Three columns of German tanks stretching back for more than one hundred miles had emerged from the forest. And for the past few days, the French and Belgian soldiers who defended the line, many of them reservists, had lived a nightmare if they’d lived at all: attacked from the sky by Stukas and from the ground by ghastly panzers too numerous to be counted. In response, Britain’s Royal Air Force had sent out seventy-one bombers, but they were overwhelmed, and thirty-nine of the aircraft had not returned, the greatest rate of loss in any operation of comparable size in British aviation history. On the ground, the Germans soon raced through a hole thirty miles wide and fifteen miles deep. They did not head southwest to Paris, as the French military expected, but northwest to the English Channel, where they could cut off elite French and British soldiers stuck in Belgium and effectively take all of France.

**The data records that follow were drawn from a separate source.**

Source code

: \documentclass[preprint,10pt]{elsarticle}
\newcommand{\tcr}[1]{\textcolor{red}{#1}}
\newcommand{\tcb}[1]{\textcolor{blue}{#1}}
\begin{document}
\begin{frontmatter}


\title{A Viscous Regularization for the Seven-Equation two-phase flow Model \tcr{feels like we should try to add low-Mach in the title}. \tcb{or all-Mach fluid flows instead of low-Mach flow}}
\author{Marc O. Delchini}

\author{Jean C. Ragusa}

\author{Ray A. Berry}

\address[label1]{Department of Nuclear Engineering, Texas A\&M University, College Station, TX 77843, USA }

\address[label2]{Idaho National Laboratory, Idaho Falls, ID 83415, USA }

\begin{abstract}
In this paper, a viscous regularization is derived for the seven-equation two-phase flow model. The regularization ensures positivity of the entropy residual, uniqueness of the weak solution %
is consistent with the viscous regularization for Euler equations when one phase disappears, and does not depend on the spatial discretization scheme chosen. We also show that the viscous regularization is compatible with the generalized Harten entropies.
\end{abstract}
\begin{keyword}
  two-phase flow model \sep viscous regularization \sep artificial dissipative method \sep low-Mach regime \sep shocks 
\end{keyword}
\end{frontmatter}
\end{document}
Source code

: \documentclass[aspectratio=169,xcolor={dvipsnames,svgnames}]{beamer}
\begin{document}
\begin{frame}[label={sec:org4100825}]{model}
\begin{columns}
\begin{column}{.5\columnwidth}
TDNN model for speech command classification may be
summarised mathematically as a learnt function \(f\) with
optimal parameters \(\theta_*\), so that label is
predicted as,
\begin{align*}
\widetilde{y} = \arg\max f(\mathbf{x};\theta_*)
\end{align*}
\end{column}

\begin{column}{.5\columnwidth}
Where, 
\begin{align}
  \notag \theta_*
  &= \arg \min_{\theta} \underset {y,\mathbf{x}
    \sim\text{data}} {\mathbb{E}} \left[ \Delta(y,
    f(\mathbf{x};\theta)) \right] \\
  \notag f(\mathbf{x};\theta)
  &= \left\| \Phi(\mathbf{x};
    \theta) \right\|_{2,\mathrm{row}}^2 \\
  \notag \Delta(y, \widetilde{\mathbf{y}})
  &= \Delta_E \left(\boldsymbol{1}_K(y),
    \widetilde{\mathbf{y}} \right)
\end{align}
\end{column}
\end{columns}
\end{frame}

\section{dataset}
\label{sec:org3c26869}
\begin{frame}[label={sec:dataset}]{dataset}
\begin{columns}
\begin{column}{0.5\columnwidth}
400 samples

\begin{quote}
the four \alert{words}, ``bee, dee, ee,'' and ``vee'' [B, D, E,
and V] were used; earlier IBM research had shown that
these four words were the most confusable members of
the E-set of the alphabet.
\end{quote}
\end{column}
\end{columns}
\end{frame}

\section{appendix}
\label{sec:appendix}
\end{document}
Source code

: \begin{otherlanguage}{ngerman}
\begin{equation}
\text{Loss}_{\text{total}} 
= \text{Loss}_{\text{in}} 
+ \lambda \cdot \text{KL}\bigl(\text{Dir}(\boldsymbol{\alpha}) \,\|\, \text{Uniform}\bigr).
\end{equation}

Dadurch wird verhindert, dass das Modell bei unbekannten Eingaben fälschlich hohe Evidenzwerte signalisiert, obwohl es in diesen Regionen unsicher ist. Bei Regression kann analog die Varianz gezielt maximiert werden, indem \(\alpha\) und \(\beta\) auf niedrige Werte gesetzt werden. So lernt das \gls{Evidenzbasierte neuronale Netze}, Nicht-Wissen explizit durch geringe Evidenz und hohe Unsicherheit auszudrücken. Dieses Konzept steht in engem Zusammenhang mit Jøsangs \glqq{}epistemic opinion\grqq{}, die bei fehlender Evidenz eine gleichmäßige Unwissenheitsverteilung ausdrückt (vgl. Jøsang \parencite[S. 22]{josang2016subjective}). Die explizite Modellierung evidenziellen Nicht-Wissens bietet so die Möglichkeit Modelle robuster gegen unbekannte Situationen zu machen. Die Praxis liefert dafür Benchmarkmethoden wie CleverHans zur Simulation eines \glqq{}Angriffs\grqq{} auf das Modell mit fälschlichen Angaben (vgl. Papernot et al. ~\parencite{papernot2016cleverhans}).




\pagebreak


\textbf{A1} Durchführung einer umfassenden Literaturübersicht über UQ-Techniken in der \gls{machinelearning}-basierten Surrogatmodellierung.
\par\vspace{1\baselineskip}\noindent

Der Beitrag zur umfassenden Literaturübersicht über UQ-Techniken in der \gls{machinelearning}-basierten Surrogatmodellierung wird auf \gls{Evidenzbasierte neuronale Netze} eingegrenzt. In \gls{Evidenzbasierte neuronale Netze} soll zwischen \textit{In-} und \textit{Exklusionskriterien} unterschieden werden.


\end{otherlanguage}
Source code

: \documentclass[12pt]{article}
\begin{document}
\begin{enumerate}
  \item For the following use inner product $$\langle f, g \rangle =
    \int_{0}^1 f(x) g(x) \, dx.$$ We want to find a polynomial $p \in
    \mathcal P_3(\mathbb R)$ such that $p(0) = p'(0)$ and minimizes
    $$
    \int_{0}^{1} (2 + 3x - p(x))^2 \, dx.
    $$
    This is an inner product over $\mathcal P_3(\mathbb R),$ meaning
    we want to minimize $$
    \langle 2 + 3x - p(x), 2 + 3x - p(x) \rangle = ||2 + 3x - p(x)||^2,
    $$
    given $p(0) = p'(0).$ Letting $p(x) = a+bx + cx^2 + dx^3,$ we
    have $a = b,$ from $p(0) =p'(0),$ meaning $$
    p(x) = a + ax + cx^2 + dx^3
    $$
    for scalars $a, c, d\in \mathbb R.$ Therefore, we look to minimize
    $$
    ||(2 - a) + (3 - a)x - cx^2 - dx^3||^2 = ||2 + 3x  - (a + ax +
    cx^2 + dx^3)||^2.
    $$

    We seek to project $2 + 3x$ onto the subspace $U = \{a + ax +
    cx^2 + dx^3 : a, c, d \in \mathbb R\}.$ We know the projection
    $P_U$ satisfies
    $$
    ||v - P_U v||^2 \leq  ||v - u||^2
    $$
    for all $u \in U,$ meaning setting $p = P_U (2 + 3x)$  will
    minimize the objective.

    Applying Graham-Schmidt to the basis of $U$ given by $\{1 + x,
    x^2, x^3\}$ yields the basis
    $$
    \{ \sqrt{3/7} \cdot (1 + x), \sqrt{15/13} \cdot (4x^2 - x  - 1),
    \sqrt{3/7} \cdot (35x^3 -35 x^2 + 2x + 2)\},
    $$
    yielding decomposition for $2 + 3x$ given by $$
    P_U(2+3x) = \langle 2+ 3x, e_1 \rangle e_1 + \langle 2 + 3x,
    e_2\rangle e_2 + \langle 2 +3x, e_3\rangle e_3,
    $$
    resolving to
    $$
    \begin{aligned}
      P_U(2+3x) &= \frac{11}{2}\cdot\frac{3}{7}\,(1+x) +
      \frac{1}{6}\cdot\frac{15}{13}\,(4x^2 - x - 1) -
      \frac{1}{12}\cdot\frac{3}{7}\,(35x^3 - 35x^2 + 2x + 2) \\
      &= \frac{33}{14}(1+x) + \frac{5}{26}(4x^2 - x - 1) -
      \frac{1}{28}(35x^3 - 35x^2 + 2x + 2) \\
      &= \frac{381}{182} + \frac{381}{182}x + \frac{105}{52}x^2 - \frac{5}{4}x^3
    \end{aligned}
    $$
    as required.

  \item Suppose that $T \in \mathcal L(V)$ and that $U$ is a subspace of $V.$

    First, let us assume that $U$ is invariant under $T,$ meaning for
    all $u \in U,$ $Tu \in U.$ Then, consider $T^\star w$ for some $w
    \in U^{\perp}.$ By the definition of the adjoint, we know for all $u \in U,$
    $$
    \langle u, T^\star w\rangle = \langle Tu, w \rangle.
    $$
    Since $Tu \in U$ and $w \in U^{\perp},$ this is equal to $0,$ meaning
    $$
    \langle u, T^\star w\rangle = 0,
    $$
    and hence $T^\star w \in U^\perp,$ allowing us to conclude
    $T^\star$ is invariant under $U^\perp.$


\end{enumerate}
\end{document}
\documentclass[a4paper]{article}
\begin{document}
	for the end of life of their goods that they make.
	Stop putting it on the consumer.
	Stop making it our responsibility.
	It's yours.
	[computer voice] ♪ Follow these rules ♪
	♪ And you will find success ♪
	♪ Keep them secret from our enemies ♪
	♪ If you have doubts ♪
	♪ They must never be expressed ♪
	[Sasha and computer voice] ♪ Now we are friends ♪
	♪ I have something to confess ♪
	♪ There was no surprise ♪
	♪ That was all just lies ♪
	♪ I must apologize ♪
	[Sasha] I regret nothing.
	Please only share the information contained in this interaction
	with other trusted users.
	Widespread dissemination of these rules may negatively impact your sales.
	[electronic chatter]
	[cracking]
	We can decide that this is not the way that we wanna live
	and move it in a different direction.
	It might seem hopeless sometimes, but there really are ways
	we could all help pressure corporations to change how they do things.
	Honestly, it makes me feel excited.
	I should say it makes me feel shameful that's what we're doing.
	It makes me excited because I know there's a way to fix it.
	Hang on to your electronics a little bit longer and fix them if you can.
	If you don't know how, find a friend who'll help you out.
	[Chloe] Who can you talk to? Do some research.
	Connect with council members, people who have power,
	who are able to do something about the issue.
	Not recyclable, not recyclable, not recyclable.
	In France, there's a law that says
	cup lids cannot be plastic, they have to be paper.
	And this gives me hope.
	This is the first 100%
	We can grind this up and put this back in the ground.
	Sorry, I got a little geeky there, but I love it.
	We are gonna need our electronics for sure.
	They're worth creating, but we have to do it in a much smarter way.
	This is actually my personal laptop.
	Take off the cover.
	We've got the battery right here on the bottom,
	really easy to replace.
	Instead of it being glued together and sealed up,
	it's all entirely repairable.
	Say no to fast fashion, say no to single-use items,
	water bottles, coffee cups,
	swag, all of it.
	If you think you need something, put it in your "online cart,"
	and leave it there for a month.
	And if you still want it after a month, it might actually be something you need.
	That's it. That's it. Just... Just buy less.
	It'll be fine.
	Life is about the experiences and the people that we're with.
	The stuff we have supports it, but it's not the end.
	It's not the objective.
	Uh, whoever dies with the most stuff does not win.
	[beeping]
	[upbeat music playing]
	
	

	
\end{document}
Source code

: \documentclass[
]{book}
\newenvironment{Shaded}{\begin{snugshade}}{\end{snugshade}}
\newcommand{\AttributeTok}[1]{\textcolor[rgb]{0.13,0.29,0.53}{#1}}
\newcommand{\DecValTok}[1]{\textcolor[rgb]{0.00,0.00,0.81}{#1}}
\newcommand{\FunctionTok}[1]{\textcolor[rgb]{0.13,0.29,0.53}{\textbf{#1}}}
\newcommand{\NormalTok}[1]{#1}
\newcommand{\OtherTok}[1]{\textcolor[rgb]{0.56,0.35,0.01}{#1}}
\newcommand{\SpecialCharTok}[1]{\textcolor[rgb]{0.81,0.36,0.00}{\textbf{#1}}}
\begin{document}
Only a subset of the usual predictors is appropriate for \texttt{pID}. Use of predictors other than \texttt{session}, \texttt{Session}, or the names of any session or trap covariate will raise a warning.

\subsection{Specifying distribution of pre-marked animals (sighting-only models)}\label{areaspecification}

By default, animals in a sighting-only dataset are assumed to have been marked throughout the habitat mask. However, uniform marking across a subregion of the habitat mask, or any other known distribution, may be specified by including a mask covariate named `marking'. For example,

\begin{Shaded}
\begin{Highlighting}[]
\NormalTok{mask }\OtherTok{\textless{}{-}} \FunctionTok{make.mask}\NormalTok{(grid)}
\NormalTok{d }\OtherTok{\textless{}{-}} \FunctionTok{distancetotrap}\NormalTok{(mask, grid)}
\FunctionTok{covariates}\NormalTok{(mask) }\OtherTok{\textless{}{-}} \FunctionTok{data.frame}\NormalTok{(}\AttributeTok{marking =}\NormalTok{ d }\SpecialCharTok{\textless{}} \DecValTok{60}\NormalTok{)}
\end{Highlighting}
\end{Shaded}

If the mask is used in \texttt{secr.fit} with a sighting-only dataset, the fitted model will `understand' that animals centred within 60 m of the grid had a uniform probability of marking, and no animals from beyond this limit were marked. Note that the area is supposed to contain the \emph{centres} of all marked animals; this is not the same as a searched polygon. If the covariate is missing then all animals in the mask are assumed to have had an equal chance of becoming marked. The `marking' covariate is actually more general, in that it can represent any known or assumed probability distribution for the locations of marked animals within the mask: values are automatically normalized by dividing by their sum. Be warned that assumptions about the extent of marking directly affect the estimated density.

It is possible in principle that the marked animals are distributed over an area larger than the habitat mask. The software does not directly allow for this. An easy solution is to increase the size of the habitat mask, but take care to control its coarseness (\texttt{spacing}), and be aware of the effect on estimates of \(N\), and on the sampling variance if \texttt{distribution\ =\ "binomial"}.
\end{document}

Soissons stood in that northwestern trajectory. Robert and his six siblings rushed outside, where the scream of a Stuka dive was even more horrifying. Bombs fell on Soissons’ factories and the children ran to the family sedan, their mother, Consuelo, ushering them into the car. Consuelo told her eldest, Henri, then seventeen, one year older than Robert, to go to the castle at Châteaneuf-sur-Cher, the home of Consuelo’s mother, the Duchess of Maillé, some 230 miles south. Consuelo would stay behind; as the local head of the Red Cross, she had to oversee its response in the Aisne department. She would catch up with them later, she shouted at Henri and Robert. Her stony look told her eldest sons that there was no point in arguing. She was not about to lose her children, who ranged in age from seventeen to four, to the same fiery blitzkrieg that had perhaps already consumed her husband, Olivier, who—at fifty—was serving as a liaison officer for the RAF on the Franco-German border.

“Go!” she told Henri.

So the children set out, the bombs falling around them, largely unchecked by Allied planes. Though history would dub these days the Battle for France, France’s fleet was spread throughout its worldwide empire, with only 25 percent stationed in country and only one-quarter of that in operational formations. This left Soissons with minimal protection. The ceaseless screaming whine of a Stuka and deep reverberating echo of its bombs drove the La Rochefoucaulds to the roads in something like a mindless panic.

But the roads were almost at a standstill. The Germans bombed the train stations and many of the bridges in Soissons and the surrounding towns. The occasional Stuka strafed the flow of humanity, and the younger children in the La Rochefoucaulds’ car screamed with each report, but the gunfire always landed behind them.

As they inched out of the Nazis’ northwestern trajectory that afternoon, more and more Frenchmen joined the procession. Already cars were breaking down around them. Some families led horses or donkeys that carried whatever possessions they could gather and load. It was a surreal scene for Robert and the other La Rochefoucauld children, pressing their faces against the windows, a movement unlike any modern France had witnessed. The French reconnaissance pilot Antoine de Saint-Exupéry saw the exodus from the sky, and as he would later write in his book, Flight to Arras, “German bombers bearing down upon the villages squeezed out a whole people and sent it flowing down the highways like a black syrup … I can see from my plane the long swarming highways, that interminable syrup flowing endless to the horizon.”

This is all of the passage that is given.